I decided to post Canto XXII in addition to the four cantos I have already posted, because Canto XXI and Canto XXII are really a pair, and they ought to go together.
Inferno: Canto XXII
Both cantos take place in the fifth pouch of the eighth circle of Hell, where barratry (political corruption) is punished. Dante's native city of Florence was a hotbed of political corruption around 1300 AD, including the politicians who unjustly exiled the poet. The sinners here are submerged in boiling tar, and in many ways they are meant to reflect the situation in which living corrupt politicians find themselves, just as the sticky tar represents the state of a corrupt government.
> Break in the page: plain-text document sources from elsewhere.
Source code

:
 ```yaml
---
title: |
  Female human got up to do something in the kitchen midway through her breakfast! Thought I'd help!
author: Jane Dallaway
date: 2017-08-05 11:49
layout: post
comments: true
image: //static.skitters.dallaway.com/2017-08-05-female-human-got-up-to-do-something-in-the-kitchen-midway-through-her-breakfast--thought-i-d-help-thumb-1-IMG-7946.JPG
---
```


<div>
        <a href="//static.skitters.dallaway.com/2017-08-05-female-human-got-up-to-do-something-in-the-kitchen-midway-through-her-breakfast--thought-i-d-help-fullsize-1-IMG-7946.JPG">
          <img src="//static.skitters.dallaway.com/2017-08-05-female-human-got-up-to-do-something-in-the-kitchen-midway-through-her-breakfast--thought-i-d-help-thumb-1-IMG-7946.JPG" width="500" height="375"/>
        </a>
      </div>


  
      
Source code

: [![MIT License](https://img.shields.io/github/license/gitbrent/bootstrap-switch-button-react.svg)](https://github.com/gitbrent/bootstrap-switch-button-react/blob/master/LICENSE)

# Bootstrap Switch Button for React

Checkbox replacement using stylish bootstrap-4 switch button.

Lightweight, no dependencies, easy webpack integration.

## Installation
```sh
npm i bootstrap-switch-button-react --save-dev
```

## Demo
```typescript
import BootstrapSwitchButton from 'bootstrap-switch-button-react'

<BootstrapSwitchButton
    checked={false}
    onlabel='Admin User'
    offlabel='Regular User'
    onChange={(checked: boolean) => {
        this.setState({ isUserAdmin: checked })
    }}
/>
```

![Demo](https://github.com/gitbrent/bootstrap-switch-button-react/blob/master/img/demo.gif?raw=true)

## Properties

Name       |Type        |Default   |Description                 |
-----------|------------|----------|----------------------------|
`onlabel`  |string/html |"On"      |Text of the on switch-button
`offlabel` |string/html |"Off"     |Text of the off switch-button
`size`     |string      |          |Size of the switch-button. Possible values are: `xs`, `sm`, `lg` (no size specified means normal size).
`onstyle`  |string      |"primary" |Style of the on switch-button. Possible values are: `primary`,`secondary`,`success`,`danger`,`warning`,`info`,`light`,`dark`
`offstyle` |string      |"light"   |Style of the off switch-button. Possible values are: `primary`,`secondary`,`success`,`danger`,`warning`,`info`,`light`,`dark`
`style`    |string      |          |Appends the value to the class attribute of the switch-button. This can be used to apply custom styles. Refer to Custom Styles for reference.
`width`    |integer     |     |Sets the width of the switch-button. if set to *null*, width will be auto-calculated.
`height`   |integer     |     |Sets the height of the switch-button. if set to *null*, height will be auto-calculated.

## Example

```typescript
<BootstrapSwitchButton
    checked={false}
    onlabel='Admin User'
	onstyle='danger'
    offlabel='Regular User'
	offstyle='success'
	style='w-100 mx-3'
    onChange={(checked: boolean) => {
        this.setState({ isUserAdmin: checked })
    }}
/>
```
Both cantos also feature ten black demons, whose general attributes have informed the Western conception of devils for centuries: mischievous parodies of evil humans, complete with wings and pitchforks. The demons are presented to us as the guardians of the fifth pouch, whose role is to patrol the border of the tar pit, looking for sinners trying to escape. But the demons too are rowdy and deceitful, and some of them eventually get caught up in the tar themselves.
Thus the two cantos are Dante's parody of a corrupt government, which enmeshes the authorities and the governed alike. Corruption touches us all, for it mucks up the very gears which drive society, government and industry. A lot more can be said about these cantos, but I will only add that the cantos have a lot to say in turn about our present society. Dante's Florence was torn apart by the feuding of rival political factions; and an honest citizen had little to choose from, because both sides were corrupt and bitterly partisan.
Although both parties held opposing opinions about important matters of state, neither side realized that the peaceful coexistence of opposing views should be more important than this or that view in itself. It is amazing how relevant the politics of late thirteenth century Florence are to the politics of the United States in the twenty-first century. Our politicians could learn a thing or two from Dante (who was a politician himself, before he was exiled by his opponents). I hope you all enjoy the new canto.